In 1999, Arkansas’ child welfare board banned gay people from becoming foster parents, arguing kids would be better off in orphanages. Four residents sued, claiming discrimination. Today, the state Supreme Court agreed.
Arkansas cannot ban homosexuals from becoming foster parents because there is no link between their sexual orientation and a child’s well-being, the state’s high court ruled Thursday. […]
The justices agreed Thursday, saying the ban was “an attempt to legislate for the General Assembly with respect to public morality.”
“There is no correlation between the health, welfare and safety of foster children and the blanket exclusion of any individual who is a homosexual or who resides in a household with a homosexual,” Associate Justice Donald Corbin wrote in the opinion.

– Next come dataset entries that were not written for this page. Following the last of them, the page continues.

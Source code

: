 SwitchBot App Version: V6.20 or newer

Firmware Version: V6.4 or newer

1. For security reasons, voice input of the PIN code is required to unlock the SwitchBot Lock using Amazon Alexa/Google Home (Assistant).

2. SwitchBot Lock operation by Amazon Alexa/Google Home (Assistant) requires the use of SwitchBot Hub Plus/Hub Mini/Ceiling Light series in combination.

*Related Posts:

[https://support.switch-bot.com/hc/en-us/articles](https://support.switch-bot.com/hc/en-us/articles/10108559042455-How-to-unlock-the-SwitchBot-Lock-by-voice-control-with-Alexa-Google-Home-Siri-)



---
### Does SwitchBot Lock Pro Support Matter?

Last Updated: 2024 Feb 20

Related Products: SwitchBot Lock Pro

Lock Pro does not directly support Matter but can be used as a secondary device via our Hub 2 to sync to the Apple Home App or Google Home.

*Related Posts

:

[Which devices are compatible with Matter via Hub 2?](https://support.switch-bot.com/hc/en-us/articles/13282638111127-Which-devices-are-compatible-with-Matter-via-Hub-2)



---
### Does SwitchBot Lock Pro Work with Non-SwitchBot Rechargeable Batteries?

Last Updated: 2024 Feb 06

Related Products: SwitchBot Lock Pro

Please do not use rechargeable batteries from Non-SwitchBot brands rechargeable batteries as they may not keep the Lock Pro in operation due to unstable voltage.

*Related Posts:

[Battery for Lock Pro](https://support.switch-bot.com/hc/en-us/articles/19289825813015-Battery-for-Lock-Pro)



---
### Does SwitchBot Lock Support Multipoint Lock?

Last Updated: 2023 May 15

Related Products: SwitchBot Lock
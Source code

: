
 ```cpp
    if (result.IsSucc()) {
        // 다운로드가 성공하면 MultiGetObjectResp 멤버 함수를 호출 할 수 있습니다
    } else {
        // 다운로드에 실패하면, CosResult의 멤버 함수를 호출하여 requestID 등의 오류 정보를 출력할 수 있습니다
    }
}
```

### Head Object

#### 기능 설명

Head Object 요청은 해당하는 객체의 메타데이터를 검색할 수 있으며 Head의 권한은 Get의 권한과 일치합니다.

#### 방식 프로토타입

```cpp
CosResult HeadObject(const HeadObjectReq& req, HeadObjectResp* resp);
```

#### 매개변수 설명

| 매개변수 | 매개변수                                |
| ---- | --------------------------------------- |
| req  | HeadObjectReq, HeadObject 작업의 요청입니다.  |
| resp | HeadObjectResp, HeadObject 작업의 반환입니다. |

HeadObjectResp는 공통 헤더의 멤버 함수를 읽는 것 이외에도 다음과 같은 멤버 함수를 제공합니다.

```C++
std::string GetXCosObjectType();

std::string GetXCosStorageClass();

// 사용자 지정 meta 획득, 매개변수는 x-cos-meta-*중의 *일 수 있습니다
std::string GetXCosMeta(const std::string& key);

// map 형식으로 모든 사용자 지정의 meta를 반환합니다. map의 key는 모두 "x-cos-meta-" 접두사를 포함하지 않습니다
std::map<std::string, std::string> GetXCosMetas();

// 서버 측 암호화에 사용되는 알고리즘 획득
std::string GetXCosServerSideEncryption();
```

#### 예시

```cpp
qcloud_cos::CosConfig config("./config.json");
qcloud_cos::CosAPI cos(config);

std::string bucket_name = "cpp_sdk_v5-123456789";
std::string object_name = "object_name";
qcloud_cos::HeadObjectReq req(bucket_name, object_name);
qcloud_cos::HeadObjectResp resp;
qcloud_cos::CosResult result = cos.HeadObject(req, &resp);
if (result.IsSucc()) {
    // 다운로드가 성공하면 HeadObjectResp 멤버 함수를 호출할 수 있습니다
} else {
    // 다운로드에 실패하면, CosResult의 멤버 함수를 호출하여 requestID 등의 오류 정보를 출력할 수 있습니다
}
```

In addition, the court said, the testimony of a Child Welfare Agency Review Board member demonstrated that “the driving force between adoption of the regulations was not to promote the health, safety and welfare of foster children but rather based upon the board’s views of morality and its bias against homosexuals.”
State officials had also argued that kids raised by gay foster parents suffered from “academic problems” and “gender identity problems,” but the court didn’t buy the argument (probably because the state couldn’t produce any evidence to back up the bogus claim).
I know the far-right will whine incessantly about this, but it sounds like common sense won in Arkansas today.